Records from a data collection
*** Block opens ***

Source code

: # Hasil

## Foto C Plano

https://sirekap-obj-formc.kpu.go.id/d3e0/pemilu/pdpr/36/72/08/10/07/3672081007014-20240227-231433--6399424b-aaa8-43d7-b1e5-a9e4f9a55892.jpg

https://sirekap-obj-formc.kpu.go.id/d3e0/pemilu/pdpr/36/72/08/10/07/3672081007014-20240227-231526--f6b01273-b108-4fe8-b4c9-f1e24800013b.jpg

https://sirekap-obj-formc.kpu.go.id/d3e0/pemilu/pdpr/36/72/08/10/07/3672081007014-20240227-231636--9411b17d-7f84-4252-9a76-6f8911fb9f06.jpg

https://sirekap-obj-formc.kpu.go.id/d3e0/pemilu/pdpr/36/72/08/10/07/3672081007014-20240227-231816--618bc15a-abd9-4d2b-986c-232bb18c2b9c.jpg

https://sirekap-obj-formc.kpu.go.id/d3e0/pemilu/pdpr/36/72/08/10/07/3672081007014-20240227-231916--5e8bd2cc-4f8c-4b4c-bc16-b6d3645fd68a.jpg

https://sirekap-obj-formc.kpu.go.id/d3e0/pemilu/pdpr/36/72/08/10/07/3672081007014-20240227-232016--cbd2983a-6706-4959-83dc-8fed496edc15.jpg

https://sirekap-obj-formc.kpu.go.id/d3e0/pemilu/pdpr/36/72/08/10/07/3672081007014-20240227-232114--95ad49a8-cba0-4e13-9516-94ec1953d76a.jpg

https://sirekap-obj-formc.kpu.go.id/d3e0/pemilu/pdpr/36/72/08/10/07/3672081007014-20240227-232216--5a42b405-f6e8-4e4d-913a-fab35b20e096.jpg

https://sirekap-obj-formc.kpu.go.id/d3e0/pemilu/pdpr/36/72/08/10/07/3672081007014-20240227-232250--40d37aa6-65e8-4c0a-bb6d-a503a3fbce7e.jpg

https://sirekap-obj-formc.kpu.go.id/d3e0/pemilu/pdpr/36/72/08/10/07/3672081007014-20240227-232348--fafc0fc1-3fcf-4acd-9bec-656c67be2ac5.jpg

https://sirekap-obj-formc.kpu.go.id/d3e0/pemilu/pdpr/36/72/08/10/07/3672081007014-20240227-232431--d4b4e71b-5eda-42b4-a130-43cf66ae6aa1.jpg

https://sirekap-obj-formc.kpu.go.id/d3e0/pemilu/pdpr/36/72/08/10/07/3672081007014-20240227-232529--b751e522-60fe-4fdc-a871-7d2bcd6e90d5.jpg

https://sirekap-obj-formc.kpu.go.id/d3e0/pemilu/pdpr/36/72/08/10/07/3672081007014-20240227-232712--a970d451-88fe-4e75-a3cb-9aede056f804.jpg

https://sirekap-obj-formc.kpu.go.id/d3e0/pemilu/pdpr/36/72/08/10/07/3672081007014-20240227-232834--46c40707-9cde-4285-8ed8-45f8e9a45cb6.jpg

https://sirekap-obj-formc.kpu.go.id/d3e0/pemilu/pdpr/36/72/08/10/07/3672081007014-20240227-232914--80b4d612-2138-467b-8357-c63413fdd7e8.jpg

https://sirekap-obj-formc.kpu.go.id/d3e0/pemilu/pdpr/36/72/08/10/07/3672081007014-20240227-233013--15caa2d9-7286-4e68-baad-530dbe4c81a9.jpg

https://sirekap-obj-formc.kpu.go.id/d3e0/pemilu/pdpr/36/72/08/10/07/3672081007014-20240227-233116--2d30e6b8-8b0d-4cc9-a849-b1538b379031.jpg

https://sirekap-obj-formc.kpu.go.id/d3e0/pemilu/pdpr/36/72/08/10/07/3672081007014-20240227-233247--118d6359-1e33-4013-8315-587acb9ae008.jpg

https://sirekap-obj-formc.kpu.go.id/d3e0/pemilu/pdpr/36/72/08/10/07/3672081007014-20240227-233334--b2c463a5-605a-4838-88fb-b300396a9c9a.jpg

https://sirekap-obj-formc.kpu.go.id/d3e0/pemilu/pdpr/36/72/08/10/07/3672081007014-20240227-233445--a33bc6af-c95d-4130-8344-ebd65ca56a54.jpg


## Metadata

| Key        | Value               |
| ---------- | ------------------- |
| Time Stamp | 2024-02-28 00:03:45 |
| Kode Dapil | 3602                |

*** Block closes ***

_TASK PROMPT_: Copy, exactly as written, the lines above, beginning with the one that contains "## Metadata" and ending with the last.

_RESULT OF THE TASK_:
## Metadata

| Key        | Value               |
| ---------- | ------------------- |
| Time Stamp | 2024-02-28 00:03:45 |
| Kode Dapil | 3602                |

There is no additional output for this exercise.